• **WHAT YOU HAVE TO DO**: Lines in the listing below that contain the string "then" are to be found and copied.

• **EXTRACTED RECORDS**:
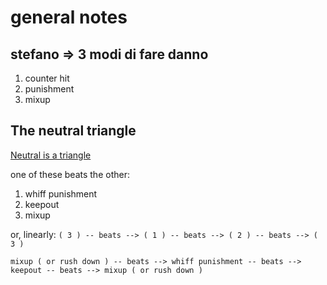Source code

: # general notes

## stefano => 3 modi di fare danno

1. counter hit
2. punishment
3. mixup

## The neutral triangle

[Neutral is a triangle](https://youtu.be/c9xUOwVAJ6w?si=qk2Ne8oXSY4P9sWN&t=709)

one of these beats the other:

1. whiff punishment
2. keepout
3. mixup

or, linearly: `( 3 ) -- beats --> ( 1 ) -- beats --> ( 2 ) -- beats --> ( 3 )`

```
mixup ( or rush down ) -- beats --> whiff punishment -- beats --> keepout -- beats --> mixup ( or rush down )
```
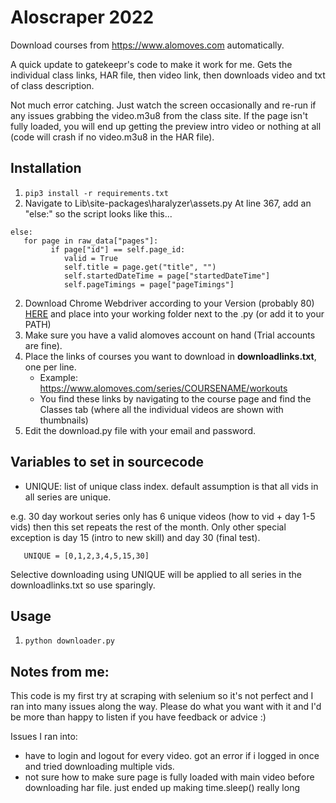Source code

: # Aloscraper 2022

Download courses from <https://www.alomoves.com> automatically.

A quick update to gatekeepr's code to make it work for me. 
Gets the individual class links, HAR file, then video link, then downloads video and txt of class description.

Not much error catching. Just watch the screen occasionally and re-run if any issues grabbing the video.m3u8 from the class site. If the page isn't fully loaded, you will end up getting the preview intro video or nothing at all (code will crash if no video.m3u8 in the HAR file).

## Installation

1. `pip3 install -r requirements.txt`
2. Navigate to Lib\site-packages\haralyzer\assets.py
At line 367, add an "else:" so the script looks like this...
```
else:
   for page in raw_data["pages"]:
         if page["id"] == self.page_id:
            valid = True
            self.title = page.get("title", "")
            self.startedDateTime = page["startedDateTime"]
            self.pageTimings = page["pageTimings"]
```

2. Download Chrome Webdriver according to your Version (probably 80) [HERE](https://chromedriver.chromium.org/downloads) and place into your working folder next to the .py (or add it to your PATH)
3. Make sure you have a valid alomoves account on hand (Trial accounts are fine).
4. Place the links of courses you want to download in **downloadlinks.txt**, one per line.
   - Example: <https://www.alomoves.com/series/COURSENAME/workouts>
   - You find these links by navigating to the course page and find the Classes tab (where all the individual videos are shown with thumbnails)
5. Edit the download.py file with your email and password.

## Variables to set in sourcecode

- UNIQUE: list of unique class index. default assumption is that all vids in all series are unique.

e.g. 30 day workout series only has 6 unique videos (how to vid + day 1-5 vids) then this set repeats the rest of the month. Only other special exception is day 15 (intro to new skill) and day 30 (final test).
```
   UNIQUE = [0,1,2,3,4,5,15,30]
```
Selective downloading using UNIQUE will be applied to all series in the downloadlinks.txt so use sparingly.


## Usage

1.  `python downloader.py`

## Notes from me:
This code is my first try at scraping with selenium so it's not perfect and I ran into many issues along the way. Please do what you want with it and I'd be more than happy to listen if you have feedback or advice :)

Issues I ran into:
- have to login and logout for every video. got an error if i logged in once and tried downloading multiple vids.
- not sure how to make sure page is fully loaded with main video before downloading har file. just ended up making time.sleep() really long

• **RESPONSE TO THIS TASK**:
Gets the individual class links, HAR file, then video link, then downloads video and txt of class description.
e.g. 30 day workout series only has 6 unique videos (how to vid + day 1-5 vids) then this set repeats the rest of the month. Only other special exception is day 15 (intro to new skill) and day 30 (final test).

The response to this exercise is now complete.